> _Exercise data_
§

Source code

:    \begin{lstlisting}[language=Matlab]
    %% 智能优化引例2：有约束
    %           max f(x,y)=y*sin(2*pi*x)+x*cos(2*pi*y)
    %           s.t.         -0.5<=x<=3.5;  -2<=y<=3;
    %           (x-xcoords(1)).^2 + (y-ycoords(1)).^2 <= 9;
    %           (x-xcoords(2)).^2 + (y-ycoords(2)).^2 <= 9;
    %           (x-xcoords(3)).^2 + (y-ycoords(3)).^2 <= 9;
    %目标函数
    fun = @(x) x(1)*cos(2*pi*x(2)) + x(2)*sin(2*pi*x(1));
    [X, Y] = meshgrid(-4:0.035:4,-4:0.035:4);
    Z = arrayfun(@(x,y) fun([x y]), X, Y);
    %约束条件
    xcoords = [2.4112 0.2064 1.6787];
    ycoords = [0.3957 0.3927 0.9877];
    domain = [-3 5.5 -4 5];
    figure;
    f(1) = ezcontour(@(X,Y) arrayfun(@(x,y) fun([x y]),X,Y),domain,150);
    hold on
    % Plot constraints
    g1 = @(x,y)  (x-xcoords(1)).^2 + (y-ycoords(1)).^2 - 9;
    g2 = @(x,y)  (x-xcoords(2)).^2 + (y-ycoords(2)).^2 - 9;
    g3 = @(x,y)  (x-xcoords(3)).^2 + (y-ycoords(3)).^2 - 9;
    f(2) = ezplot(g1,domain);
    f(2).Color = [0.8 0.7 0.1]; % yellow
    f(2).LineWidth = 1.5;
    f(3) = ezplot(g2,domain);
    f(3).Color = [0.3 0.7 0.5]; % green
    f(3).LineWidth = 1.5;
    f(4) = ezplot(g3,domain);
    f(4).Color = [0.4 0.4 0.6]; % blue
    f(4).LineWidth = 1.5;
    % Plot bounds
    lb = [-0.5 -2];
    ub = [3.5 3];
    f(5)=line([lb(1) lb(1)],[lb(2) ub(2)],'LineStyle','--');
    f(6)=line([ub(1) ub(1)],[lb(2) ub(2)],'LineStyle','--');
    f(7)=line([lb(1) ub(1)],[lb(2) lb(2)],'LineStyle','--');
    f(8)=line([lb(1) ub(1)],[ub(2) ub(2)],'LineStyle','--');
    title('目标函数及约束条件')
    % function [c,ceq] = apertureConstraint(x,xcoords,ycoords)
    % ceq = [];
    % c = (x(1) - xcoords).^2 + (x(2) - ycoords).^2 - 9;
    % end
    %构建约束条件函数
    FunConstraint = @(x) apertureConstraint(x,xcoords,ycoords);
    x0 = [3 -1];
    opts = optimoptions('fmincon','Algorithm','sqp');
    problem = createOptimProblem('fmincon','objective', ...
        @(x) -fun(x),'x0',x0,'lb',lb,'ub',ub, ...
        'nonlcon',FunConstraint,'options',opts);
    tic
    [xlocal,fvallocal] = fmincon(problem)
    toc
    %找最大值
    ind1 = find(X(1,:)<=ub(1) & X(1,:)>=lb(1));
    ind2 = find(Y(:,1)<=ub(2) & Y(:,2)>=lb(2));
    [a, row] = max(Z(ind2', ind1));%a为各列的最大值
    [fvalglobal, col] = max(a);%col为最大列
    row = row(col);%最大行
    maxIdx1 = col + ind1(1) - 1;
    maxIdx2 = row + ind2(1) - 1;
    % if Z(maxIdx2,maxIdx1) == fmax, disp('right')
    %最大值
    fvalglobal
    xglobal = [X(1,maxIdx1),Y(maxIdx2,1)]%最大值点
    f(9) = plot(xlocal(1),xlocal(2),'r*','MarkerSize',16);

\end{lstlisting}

§

Copy out every line from the records that has the word "fvalglobal".

> _Result of the task_
    [fvalglobal, col] = max(a);%col为最大列
    fvalglobal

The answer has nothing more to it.